WHAT THE TASK REQUIRES: Whenever the word "beautiful" appears in a line of the listing, copy that line.

- Opening Delimiter -

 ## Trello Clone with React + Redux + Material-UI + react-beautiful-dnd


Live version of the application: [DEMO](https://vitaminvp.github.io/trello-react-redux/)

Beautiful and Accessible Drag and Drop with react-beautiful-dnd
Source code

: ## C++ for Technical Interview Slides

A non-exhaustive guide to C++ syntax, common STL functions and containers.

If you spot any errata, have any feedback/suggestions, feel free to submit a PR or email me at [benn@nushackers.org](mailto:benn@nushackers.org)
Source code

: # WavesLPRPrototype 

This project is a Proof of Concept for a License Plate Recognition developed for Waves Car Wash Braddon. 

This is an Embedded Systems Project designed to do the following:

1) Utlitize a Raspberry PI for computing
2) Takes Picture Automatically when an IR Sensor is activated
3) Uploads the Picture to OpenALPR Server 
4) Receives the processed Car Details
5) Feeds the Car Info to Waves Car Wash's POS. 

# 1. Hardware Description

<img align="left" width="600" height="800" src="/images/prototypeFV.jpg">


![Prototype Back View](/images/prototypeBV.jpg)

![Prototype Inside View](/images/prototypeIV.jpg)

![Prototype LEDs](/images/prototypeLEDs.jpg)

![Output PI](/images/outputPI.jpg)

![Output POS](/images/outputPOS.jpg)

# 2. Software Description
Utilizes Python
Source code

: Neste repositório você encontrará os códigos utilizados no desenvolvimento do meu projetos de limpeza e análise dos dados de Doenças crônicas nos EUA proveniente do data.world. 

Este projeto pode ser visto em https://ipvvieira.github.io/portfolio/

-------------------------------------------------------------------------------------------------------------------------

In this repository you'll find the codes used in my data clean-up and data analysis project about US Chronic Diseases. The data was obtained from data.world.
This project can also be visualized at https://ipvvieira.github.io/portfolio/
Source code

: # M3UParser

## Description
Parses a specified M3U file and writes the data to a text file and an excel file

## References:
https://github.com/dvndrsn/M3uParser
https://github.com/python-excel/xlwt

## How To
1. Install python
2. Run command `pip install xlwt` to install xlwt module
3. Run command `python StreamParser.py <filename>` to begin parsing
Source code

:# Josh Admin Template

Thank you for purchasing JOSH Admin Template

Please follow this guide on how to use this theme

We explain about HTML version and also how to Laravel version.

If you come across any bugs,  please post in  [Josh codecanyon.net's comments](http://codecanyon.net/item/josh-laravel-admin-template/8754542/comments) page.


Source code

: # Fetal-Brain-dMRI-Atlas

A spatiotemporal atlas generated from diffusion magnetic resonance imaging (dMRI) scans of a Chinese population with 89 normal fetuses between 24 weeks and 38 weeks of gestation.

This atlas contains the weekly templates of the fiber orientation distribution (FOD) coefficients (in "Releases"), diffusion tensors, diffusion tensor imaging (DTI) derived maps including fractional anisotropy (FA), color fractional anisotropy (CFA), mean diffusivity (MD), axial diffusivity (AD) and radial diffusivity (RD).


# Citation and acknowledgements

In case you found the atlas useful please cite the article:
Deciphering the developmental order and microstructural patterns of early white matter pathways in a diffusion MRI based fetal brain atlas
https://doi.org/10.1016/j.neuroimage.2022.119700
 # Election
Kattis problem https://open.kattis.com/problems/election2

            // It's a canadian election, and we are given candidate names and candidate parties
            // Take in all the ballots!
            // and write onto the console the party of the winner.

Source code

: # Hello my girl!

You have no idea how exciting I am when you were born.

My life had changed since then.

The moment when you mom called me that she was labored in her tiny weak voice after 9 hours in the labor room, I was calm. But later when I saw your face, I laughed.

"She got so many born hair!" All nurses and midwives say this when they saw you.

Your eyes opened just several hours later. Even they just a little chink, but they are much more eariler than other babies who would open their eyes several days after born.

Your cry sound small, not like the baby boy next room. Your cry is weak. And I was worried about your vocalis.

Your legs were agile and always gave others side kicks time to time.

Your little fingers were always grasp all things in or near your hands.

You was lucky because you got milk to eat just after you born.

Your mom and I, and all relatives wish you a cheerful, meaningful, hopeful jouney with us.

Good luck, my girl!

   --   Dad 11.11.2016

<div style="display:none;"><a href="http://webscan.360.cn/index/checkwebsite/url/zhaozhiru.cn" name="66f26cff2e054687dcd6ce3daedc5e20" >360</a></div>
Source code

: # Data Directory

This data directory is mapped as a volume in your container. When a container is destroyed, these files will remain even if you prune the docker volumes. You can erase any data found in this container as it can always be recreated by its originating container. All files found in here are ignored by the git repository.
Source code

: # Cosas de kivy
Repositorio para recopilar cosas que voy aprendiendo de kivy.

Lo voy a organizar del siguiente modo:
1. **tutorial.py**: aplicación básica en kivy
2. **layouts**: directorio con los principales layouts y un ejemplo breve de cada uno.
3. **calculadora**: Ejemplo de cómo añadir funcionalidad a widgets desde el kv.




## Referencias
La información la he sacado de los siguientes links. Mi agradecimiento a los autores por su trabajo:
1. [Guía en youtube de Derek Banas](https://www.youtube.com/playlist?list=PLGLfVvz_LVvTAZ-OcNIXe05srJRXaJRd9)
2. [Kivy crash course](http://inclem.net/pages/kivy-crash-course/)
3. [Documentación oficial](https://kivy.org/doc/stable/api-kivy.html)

- Closing Delimiter -

FINISHED EXERCISE:
 ## Trello Clone with React + Redux + Material-UI + react-beautiful-dnd
Beautiful and Accessible Drag and Drop with react-beautiful-dnd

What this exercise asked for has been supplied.